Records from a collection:
- Opening Delimiter -

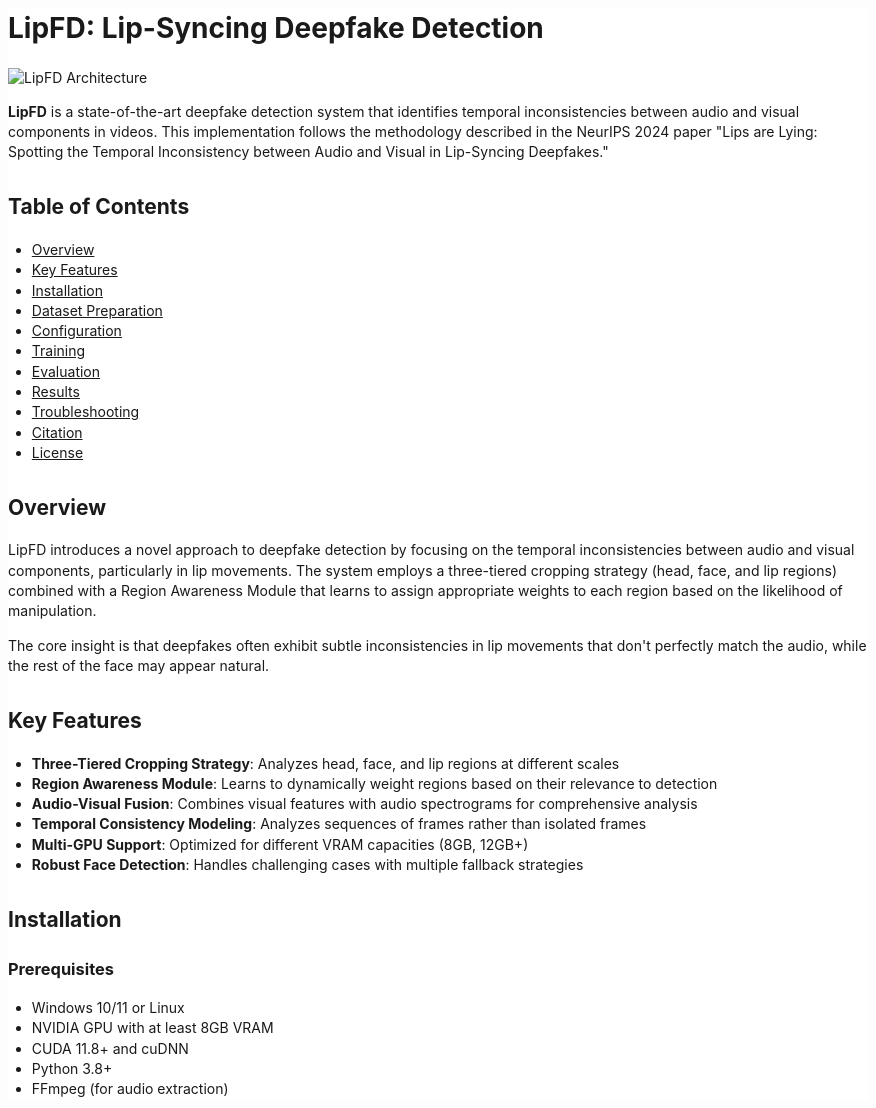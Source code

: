 
# LipFD: Lip-Syncing Deepfake Detection

![LipFD Architecture](assets/lipfd_architecture.png)

**LipFD** is a state-of-the-art deepfake detection system that identifies temporal inconsistencies between audio and visual components in videos. This implementation follows the methodology described in the NeurIPS 2024 paper "Lips are Lying: Spotting the Temporal Inconsistency between Audio and Visual in Lip-Syncing Deepfakes."

## Table of Contents
- [Overview](#overview)
- [Key Features](#key-features)
- [Installation](#installation)
- [Dataset Preparation](#dataset-preparation)
- [Configuration](#configuration)
- [Training](#training)
- [Evaluation](#evaluation)
- [Results](#results)
- [Troubleshooting](#troubleshooting)
- [Citation](#citation)
- [License](#license)

## Overview

LipFD introduces a novel approach to deepfake detection by focusing on the temporal inconsistencies between audio and visual components, particularly in lip movements. The system employs a three-tiered cropping strategy (head, face, and lip regions) combined with a Region Awareness Module that learns to assign appropriate weights to each region based on the likelihood of manipulation.

The core insight is that deepfakes often exhibit subtle inconsistencies in lip movements that don't perfectly match the audio, while the rest of the face may appear natural.

## Key Features

- **Three-Tiered Cropping Strategy**: Analyzes head, face, and lip regions at different scales
- **Region Awareness Module**: Learns to dynamically weight regions based on their relevance to detection
- **Audio-Visual Fusion**: Combines visual features with audio spectrograms for comprehensive analysis
- **Temporal Consistency Modeling**: Analyzes sequences of frames rather than isolated frames
- **Multi-GPU Support**: Optimized for different VRAM capacities (8GB, 12GB+)
- **Robust Face Detection**: Handles challenging cases with multiple fallback strategies

## Installation

### Prerequisites
- Windows 10/11 or Linux
- NVIDIA GPU with at least 8GB VRAM
- CUDA 11.8+ and cuDNN
- Python 3.8+
- FFmpeg (for audio extraction)
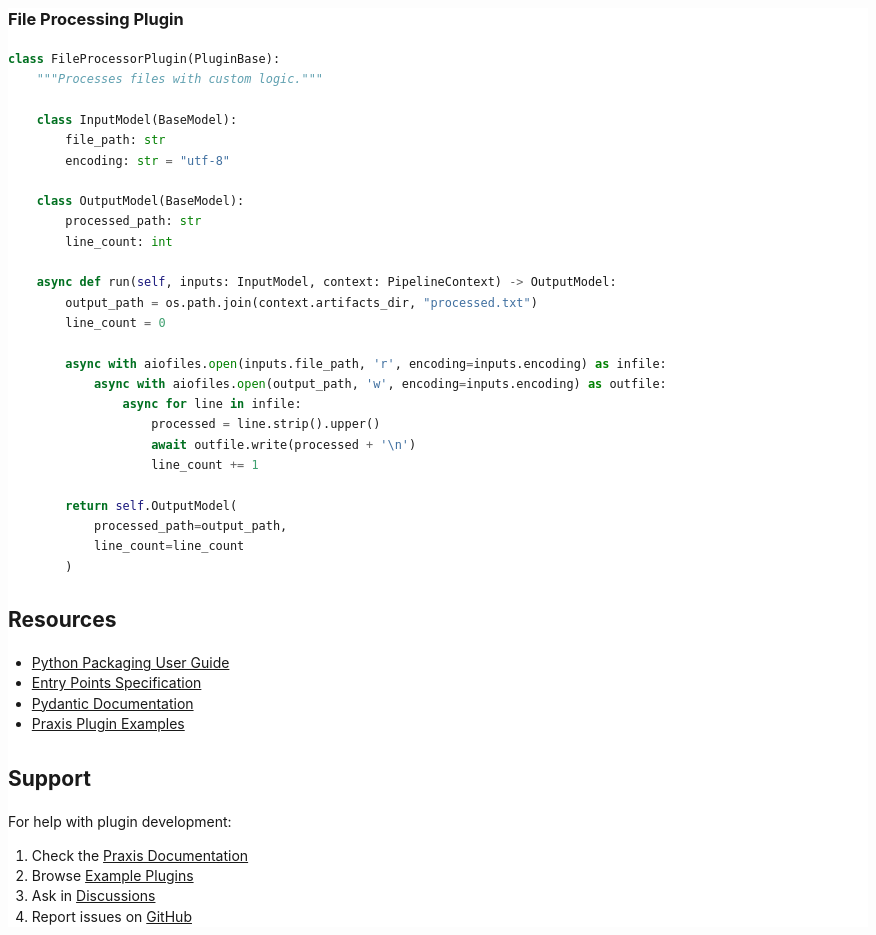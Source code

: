 ### File Processing Plugin

```python
class FileProcessorPlugin(PluginBase):
    """Processes files with custom logic."""
    
    class InputModel(BaseModel):
        file_path: str
        encoding: str = "utf-8"
    
    class OutputModel(BaseModel):
        processed_path: str
        line_count: int
    
    async def run(self, inputs: InputModel, context: PipelineContext) -> OutputModel:
        output_path = os.path.join(context.artifacts_dir, "processed.txt")
        line_count = 0
        
        async with aiofiles.open(inputs.file_path, 'r', encoding=inputs.encoding) as infile:
            async with aiofiles.open(output_path, 'w', encoding=inputs.encoding) as outfile:
                async for line in infile:
                    processed = line.strip().upper()
                    await outfile.write(processed + '\n')
                    line_count += 1
        
        return self.OutputModel(
            processed_path=output_path,
            line_count=line_count
        )
```

## Resources

- [Python Packaging User Guide](https://packaging.python.org/)
- [Entry Points Specification](https://packaging.python.org/en/latest/specifications/entry-points/)
- [Pydantic Documentation](https://docs.pydantic.dev/)
- [Praxis Plugin Examples](https://github.com/praxis-ai/plugin-examples)

## Support

For help with plugin development:

1. Check the [Praxis Documentation](https://praxis.ai/docs)
2. Browse [Example Plugins](https://github.com/praxis-ai/plugin-examples)
3. Ask in [Discussions](https://github.com/praxis-ai/praxis/discussions)
4. Report issues on [GitHub](https://github.com/praxis-ai/praxis/issues)
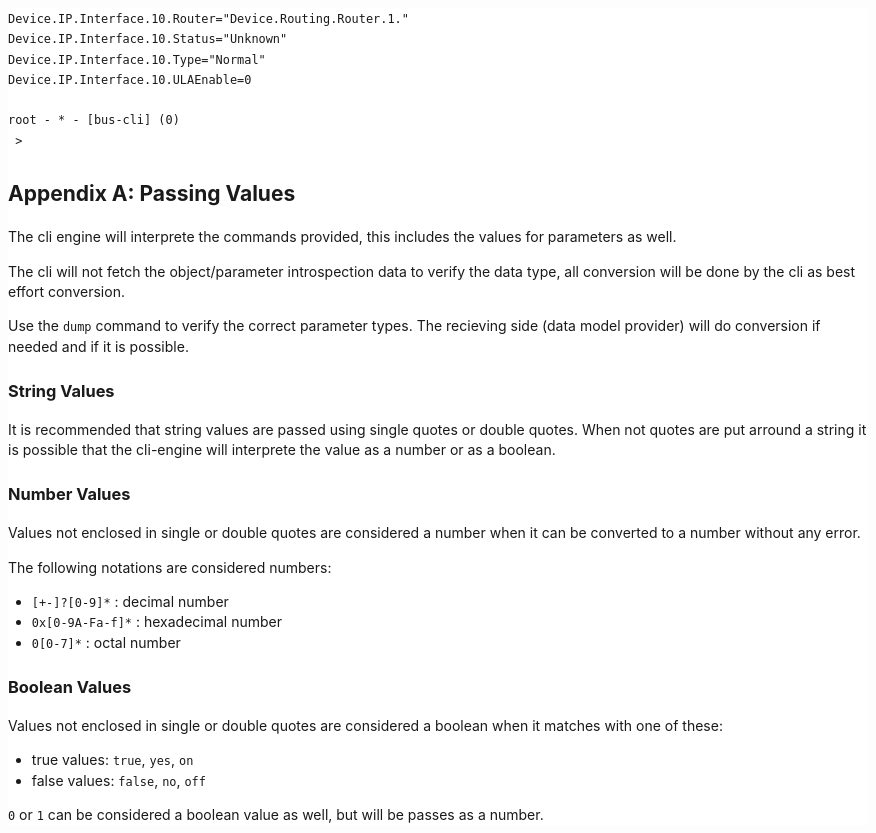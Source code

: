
 ```
Device.IP.Interface.10.Router="Device.Routing.Router.1."
Device.IP.Interface.10.Status="Unknown"
Device.IP.Interface.10.Type="Normal"
Device.IP.Interface.10.ULAEnable=0

root - * - [bus-cli] (0)
 > 
 ```

## Appendix A: Passing Values

The cli engine will interprete the commands provided, this includes the values for parameters as well.

The cli will not fetch the object/parameter introspection data to verify the data type, all conversion will be done by the cli as best effort conversion.

Use the `dump` command to verify the correct parameter types. The recieving side (data model provider) will do conversion if needed and if it is possible.


### String Values

It is recommended that string values are passed using single quotes or double quotes. When not quotes are put arround a string it is possible that the cli-engine will interprete the value as a number or as a boolean.

### Number Values

Values not enclosed in single or double quotes are considered a number when it can be converted to a number without any error.

The following notations are considered numbers:

- `[+-]?[0-9]*` : decimal number
- `0x[0-9A-Fa-f]*` : hexadecimal number
- `0[0-7]*` : octal number

### Boolean Values

Values not enclosed in single or double quotes are considered a boolean when it matches with one of these:

- true values: `true`, `yes`, `on`
- false values: `false`, `no`, `off`

`0` or `1` can be considered a boolean value as well, but will be passes as a number. 
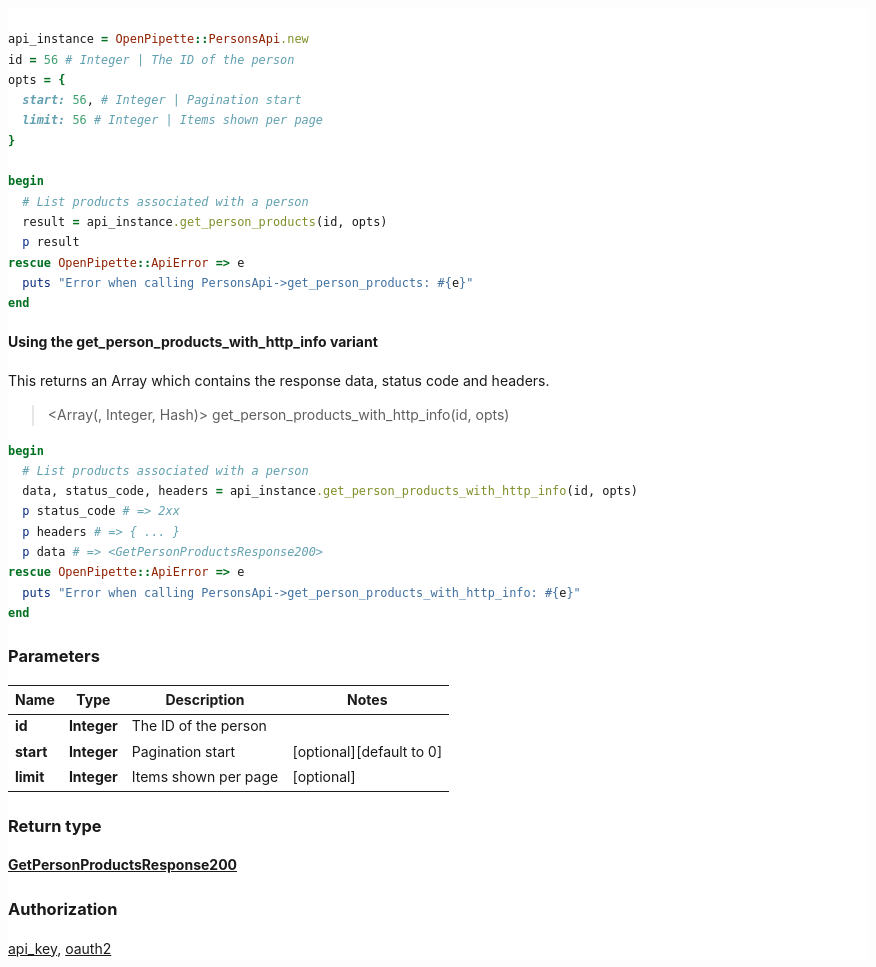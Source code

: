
 ```ruby

api_instance = OpenPipette::PersonsApi.new
id = 56 # Integer | The ID of the person
opts = {
  start: 56, # Integer | Pagination start
  limit: 56 # Integer | Items shown per page
}

begin
  # List products associated with a person
  result = api_instance.get_person_products(id, opts)
  p result
rescue OpenPipette::ApiError => e
  puts "Error when calling PersonsApi->get_person_products: #{e}"
end
```

#### Using the get_person_products_with_http_info variant

This returns an Array which contains the response data, status code and headers.

> <Array(<GetPersonProductsResponse200>, Integer, Hash)> get_person_products_with_http_info(id, opts)

```ruby
begin
  # List products associated with a person
  data, status_code, headers = api_instance.get_person_products_with_http_info(id, opts)
  p status_code # => 2xx
  p headers # => { ... }
  p data # => <GetPersonProductsResponse200>
rescue OpenPipette::ApiError => e
  puts "Error when calling PersonsApi->get_person_products_with_http_info: #{e}"
end
```

### Parameters

| Name | Type | Description | Notes |
| ---- | ---- | ----------- | ----- |
| **id** | **Integer** | The ID of the person |  |
| **start** | **Integer** | Pagination start | [optional][default to 0] |
| **limit** | **Integer** | Items shown per page | [optional] |

### Return type

[**GetPersonProductsResponse200**](GetPersonProductsResponse200.md)

### Authorization

[api_key](../README.md#api_key), [oauth2](../README.md#oauth2)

- Closing Delimiter -

▶ _TASK STATEMENT_: Establish how many lines of the entries hold the word "inputs", giving nothing but the number.

▶ _SOLVED PROBLEM_: 3